Processing rules are user specific automations intended to ease and assist on preprocessing documents when they are being uploaded. If for instance you find to repetitevely editing the documents in same or similar fashion, a suitable processing rule may be able to automate the task.

Some common tasks to do with processing rules are:

  • Extract date from the document and set it as document’s date. Without this, the document date will always be the date that the document was uploaded and not its actual date.
  • Add metadata
  • Flag documents with tags or metadata (e.g. flag new documents with certain metadata)
  • Making sure there’s always at least metadata keys A and B present
  • Classify documents
  • Modify document’s title or description

Extracting dates from document content

Virtualpaper is able to extract dates directly from document content and name. Often times multiple dates are actually found, in which case Virtualpaper uses heuristics to select the best date. It tries to select the most occuring date but also a date that’s upcoming in the near future.

Extracting dates is a special feature of Virtualpaper, which uses different mechanism than any other rule. If the rule condition finds and extracts a valid date the date is temporarily stored separately from the document. If there’s ‘Set Date’ action, the date time is saved as the document’s date regardless of the Action’s Value. The Value cannot be empty, but other thatn that its content doesn’t affect the processing in any way.

Configuration:

Sample

In order to get date extraction to work probely, two things are needed:

  1. A working regular expression
  2. A corresponding time layout that’s according to Golang time formats.

Hint you can add multiple layouts and regular expressions by adding a condition for each layout. Just be sure to set rule mode to ‘Match all’.

Cheat sheet for the format:

Name Marker
Day 2, 02
Month 1, 01, Jan
Year 06, 2006

Examples of valid time layouts:

  • 1/2/2006
  • Jan 2 2006
  • 1.2.2006

For more info on Go’s time layouts, see: Golang time package’s documentation.

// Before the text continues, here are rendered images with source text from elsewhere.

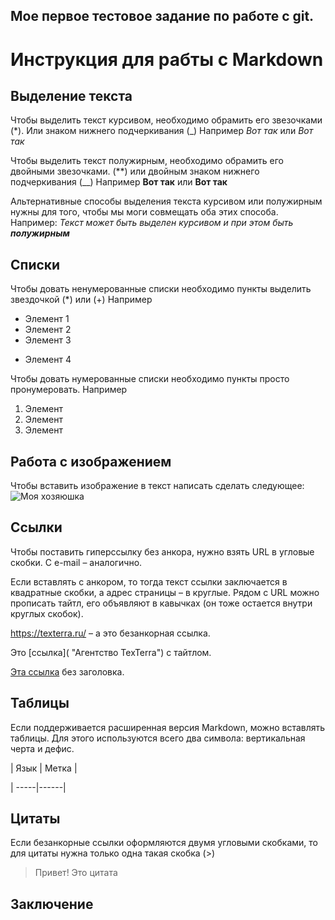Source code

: ## Мое первое тестовое задание по работе с git.

# Инструкция для рабты с Markdown

## Выделение текста

Чтобы выделить текст курсивом, необходимо обрамить его звезочками (*). Или знаком нижнего подчеркивания (_) Например *Вот так* или _Вот так_

Чтобы выделить текст полужирным, необходимо обрамить его двойными звезочками. (**) или двойным знаком нижнего подчеркивания (__) Например **Вот так** или __Вот так__

Альтернативные способы выделения текста курсивом или полужирным нужны для того, чтобы мы моги совмещать оба этих способа. Например: _Текст может быть выделен курсивом и при этом быть **полужирным**_

## Списки

Чтобы довать ненумерованные списки необходимо пункты выделить звездочкой (*)  или (+) Например
* Элемент 1
* Элемент 2
* Элемент 3
+ Элемент 4

Чтобы довать нумерованные списки необходимо пункты просто пронумеровать. Например
1. Элемент 
2. Элемент 
3. Элемент 

## Работа с изображением

Чтобы вставить изображение в текст написать сделать следующее:![Моя хозяюшка](DSC_0047.jpg)


## Ссылки

Чтобы поставить гиперссылку без анкора, нужно взять URL в угловые скобки. С e-mail – аналогично.

Если вставлять с анкором, то тогда текст ссылки заключается в квадратные скобки, а адрес страницы – в круглые. Рядом с URL можно прописать тайтл, его объявляют в кавычках (он тоже остается внутри круглых скобок).

<https://texterra.ru/> – а это безанкорная ссылка.

Это [ссылка]( "Агентство TexTerra") с тайтлом.

[Эта ссылка](http://example.net/) без заголовка.

## Таблицы

Если поддерживается расширенная версия Markdown, можно вставлять таблицы. Для этого используются всего два символа: вертикальная черта и дефис.

| Язык | Метка |

| -----|------|

## Цитаты

Если безанкорные ссылки оформляются двумя угловыми скобками, то для цитаты нужна только одна такая скобка (>)

> Привет! Это цитата

## Заключение 
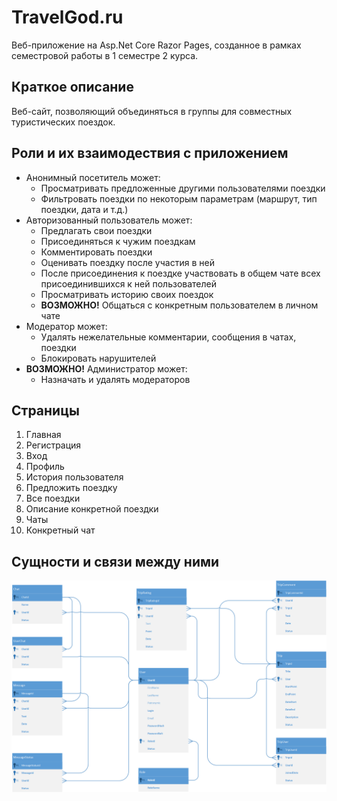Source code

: # TravelGod.ru
Веб-приложение на Asp.Net Core Razor Pages, созданное в рамках семестровой работы в 1 семестре 2 курса.

## Краткое описание
Веб-сайт, позволяющий объединяться в группы для совместных туристических поездок.  

## Роли и их взаимодествия с приложением
* Анонимный посетитель может:
  * Просматривать предложенные другими пользователями поездки
  * Фильтровать поездки по некоторым параметрам (маршрут, тип поездки, дата и т.д.)
* Авторизованный пользователь может:
  * Предлагать свои поездки
  * Присоединяться к чужим поездкам
  * Комментировать поездки
  * Оценивать поездку после участия в ней
  * После присоединения к поездке участвовать в общем чате всех присоединившихся к ней пользователей
  * Просматривать историю своих поездок
  * **ВОЗМОЖНО!** Общаться с конкретным пользователем в личном чате
* Модератор может:
  * Удалять нежелательные комментарии, сообщения в чатах, поездки
  * Блокировать нарушителей
* **ВОЗМОЖНО!** Администратор может:
  * Назначать и удалять модераторов

## Страницы
1. Главная
2. Регистрация
3. Вход
4. Профиль
5. История пользователя
6. Предложить поездку
7. Все поездки
8. Описание конкретной поездки
9. Чаты
10. Конкретный чат

## Сущности и связи между ними
![Database](Docs/Database.png)
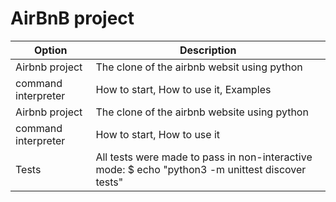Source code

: # AirBnB project

| Option | Description |
| ------ | ----------- |
| Airbnb project | The clone of the airbnb websit using python |
| command interpreter | How to start, How to use it, Examples  |
| Airbnb project | The clone of the airbnb website using python |
| command interpreter | How to start, How to use it |
|Tests | All tests were made to pass in non-interactive mode: $ echo "python3 -m unittest discover tests" | bash |

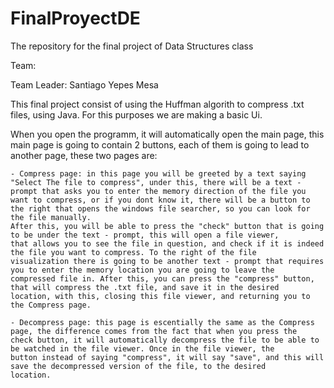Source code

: # FinalProyectDE
The repository for the final project of Data Structures class

Team: 

Team Leader: Santiago Yepes Mesa

This final project consist of using the Huffman algorith to compress .txt files, using Java.
For this purposes we are making a basic Ui.

When you open the programm, it will automatically open the main page, this main page is going to contain 2 buttons, each of them is going to lead to another page, these two pages are:

    - Compress page: in this page you will be greeted by a text saying "Select The file to compress", under this, there will be a text -
    prompt that asks you to enter the memory direction of the file you want to compress, or if you dont know it, there will be a button to
    the right that opens the windows file searcher, so you can look for the file manually. 
    After this, you will be able to press the "check" button that is going to be under the text - prompt, this will open a file viewer,
    that allows you to see the file in question, and check if it is indeed the file you want to compress. To the right of the file
    visualization there is going to be another text - prompt that requires you to enter the memory location you are going to leave the
    compressed file in. After this, you can press the "compress" button, that will compress the .txt file, and save it in the desired
    location, with this, closing this file viewer, and returning you to the Compress page.
    
    - Decompress page: this page is escentially the same as the Compress page, the difference comes from the fact that when you press the
    check button, it will automatically decompress the file to be able to be watched in the file viewer. Once in the file viewer, the
    button instead of saying "compress", it will say "save", and this will save the decompressed version of the file, to the desired
    location.
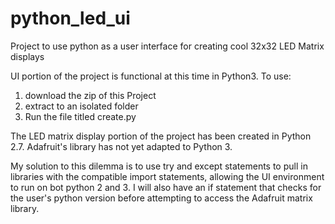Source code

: # python_led_ui
Project to use python as a user interface for creating cool 32x32 LED Matrix displays

UI portion of the project is functional at this time in Python3.  To use:
1. download the zip of this Project
2. extract to an isolated folder
3. Run the file titled create.py

The LED matrix display portion of the project has been created in Python 2.7.  Adafruit's library has not yet adapted to Python 3.


My solution to this dilemma is to use try and except statements to pull in libraries with the compatible import statements, allowing the UI environment to run on bot python 2 and 3.  I will also have an if statement that checks for the user's python version before attempting to access the Adafruit matrix library.
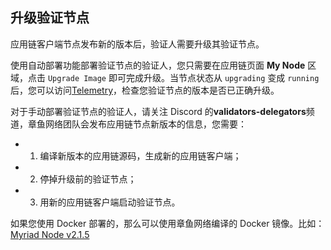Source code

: ## 升级验证节点

应用链客户端节点发布新的版本后，验证人需要升级其验证节点。

使用自动部署功能部署验证节点的验证人，您只需要在应用链页面 **My Node** 区域，点击 `Upgrade Image` 即可完成升级。当节点状态从 `upgrading` 变成 `running`后，您可以访问[Telemetry](https://telemetry.mainnet.octopus.network/)，检查您验证节点的版本是否已正确升级。 

对于手动部署验证节点的验证人，请关注 Discord 的**validators-delegators**频道，章鱼网络团队会发布应用链节点新版本的信息，您需要：

* 1. 编译新版本的应用链源码，生成新的应用链客户端；
* 2. 停掉升级前的验证节点；
* 3. 用新的应用链客户端启动验证节点。

如果您使用 Docker 部署的，那么可以使用章鱼网络编译的 Docker 镜像。比如：[Myriad Node v2.1.5](https://github.com/octopus-appchains/myriad-node/releases/tag/2.1.5)

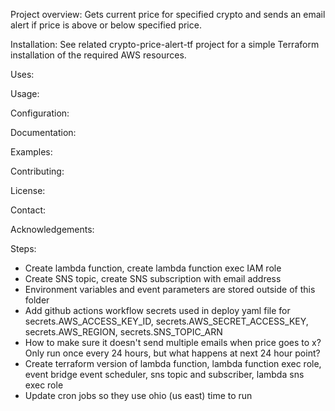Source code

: Project overview:
Gets current price for specified crypto and sends an email alert if price is above or below specified price.

Installation:
See related crypto-price-alert-tf project for a simple Terraform installation of the required AWS resources.

Uses: 

Usage:

Configuration:

Documentation:

Examples:

Contributing:

License:

Contact:

Acknowledgements:



Steps:
- Create lambda function, create lambda function exec IAM role
- Create SNS topic, create SNS subscription with email address
- Environment variables and event parameters are stored outside of this folder
- Add github actions workflow secrets used in deploy yaml file for secrets.AWS_ACCESS_KEY_ID, secrets.AWS_SECRET_ACCESS_KEY, secrets.AWS_REGION, secrets.SNS_TOPIC_ARN
- How to make sure it doesn't send multiple emails when price goes to x? Only run once every 24 hours, but what happens at next 24 hour point?
- Create terraform version of lambda function, lambda function exec role, event bridge event scheduler, sns topic and subscriber, lambda sns exec role
- Update cron jobs so they use ohio (us east) time to run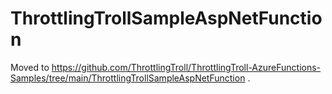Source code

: # ThrottlingTrollSampleAspNetFunction

Moved to https://github.com/ThrottlingTroll/ThrottlingTroll-AzureFunctions-Samples/tree/main/ThrottlingTrollSampleAspNetFunction .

Configuring processing rule

Conditions:

  1. Add condition
  2. Set Enabled, Case Insensitive and Regex to True
  3. Set condition type to ‘Date Is’
  4. Set filter to a correct regular expression, for example a regex (\d{1,2}.\d{1,2}.\d{4}) matches dates that are of format 1.2.2006.
  5. Set correct layout to Date Format, as described above

Action:

  1. Add action
  2. Set Action type to Set Date
  3. Set Enabled and On Condition to True
  4. Set now() to value.